The electrophysiological data analysis was performed with custom scripts in Python (version 3.11) and MATLAB. For electrophysiological data in the section “Optogenetic stimulation and electrophysiological recording” and Fig. S5, the raw electrophysiological data was firstly processed with (1) common average referencing by subtracting the mean of signals from all recording electrodes within the brain; (2) bandpass filtering with a 300–6000 Hz filter; and (3) photostimulation artifact removal by blanking out 5 ms at the beginning and end of the optical stimulus. Spike sorting of the processed data was then completed with the SpyKING CIRCUS toolbox81. Manual curation of the automatically sorted spikes was conducted in the phy GUI82 based on the spike amplitude (≥30 μV), spike count (≥200), and inter-spike interval ratio (≤0.5 for a refractory period of 2 ms)83. Units with noisy waveforms were classified as noise, and other units that failed to meet the aforementioned quality metrics were classified as multi-unit activity. Splitting and merging operations were performed for the remaining units based on their similarity, waveforms, and temporal firing rate distribution. Only sorted single units satisfying all the quality metrics were included in further data analysis.
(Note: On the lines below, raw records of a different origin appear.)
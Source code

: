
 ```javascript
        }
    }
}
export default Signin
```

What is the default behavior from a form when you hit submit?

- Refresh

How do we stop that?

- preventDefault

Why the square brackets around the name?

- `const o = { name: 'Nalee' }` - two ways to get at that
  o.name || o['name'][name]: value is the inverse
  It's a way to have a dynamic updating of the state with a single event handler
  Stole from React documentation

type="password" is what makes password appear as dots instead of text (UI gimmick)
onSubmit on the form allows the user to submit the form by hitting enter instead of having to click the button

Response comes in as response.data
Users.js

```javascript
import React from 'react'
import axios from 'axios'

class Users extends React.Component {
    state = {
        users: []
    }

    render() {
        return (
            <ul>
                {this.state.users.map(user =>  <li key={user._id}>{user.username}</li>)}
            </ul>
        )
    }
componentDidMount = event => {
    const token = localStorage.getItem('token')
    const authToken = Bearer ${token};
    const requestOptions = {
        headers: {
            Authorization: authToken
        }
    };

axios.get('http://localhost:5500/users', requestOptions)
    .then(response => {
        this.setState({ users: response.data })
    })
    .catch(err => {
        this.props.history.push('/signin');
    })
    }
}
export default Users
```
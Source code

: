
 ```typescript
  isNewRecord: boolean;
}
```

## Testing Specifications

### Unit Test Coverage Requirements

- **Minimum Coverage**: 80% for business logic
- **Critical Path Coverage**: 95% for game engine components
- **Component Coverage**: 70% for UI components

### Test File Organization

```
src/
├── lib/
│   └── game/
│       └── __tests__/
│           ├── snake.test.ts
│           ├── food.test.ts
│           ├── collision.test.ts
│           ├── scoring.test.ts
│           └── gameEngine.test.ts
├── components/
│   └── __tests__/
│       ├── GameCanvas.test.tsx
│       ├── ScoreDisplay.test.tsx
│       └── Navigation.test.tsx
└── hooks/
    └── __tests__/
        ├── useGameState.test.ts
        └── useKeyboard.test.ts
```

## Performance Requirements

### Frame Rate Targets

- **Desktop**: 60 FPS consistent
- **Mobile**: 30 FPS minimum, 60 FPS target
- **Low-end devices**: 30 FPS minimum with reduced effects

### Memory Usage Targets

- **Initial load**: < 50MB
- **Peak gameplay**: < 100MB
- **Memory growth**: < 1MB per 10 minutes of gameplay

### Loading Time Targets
For processing of LFP signals (sections “Microfluidic injection of 4-AP for seizure induction” and “Local suppression of 4-AP-induced seizure with continuous-wave photostimulation,” Figs. S6S8 in the Supplementary Materials), common average referencing and photostimulation artifact removal were performed as stated above, while the frequency range of the applied bandpass filter was modified to 5–300 Hz. Spike sorting was not performed on LFP signals. The neural activity power55 calculated from the LFP signal was used to quantify local seizure suppression.

All statistical tests between different data groups were performed with non-parametric Mann–Whitney U tests unless otherwise stated. Statistical significance was reported for p < 0.05.